## WHAT IS EXPECTED
Search the listing for the string "données" and copy every line that contains it.

## RECORDS FOR THIS TASK
BEGIN

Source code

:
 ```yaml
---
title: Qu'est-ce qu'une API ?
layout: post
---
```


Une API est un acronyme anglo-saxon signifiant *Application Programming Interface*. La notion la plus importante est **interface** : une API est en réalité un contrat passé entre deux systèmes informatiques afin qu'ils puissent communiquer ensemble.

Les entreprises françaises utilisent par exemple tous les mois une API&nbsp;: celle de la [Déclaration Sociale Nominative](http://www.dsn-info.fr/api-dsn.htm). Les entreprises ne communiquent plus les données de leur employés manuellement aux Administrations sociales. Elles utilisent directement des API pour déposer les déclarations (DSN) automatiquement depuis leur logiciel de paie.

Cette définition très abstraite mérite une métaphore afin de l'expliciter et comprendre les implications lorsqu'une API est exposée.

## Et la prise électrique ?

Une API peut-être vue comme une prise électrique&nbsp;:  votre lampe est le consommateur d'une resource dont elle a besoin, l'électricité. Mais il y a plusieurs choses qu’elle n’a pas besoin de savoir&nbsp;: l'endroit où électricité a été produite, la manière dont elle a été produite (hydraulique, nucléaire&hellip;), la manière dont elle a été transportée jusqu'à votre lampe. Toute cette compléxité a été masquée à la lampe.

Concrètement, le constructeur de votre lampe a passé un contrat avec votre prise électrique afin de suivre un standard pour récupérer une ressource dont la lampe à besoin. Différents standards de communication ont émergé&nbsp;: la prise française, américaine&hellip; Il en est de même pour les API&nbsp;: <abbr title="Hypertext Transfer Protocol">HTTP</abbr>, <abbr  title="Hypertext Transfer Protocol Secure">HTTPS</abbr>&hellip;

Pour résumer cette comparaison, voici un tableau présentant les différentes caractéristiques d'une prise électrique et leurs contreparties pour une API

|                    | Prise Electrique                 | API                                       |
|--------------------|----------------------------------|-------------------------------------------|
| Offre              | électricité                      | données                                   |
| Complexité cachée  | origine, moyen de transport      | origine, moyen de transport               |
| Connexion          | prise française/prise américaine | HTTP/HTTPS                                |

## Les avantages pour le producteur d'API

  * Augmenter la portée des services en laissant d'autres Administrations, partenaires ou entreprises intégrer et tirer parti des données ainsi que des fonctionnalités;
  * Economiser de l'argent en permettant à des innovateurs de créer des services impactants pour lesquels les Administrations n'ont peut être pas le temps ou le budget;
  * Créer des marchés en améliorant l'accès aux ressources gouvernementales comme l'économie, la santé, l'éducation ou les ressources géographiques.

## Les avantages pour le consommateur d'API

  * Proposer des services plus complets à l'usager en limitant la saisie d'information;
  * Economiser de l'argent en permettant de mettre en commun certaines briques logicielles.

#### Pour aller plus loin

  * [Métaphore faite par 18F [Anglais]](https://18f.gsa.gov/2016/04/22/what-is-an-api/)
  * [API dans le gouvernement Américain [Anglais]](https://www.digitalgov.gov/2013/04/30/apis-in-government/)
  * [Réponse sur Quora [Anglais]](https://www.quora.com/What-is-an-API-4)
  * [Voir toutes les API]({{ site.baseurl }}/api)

END

## TASK OUTPUT
Les entreprises françaises utilisent par exemple tous les mois une API&nbsp;: celle de la [Déclaration Sociale Nominative](http://www.dsn-info.fr/api-dsn.htm). Les entreprises ne communiquent plus les données de leur employés manuellement aux Administrations sociales. Elles utilisent directement des API pour déposer les déclarations (DSN) automatiquement depuis leur logiciel de paie.
| Offre              | électricité                      | données                                   |
  * Augmenter la portée des services en laissant d'autres Administrations, partenaires ou entreprises intégrer et tirer parti des données ainsi que des fonctionnalités;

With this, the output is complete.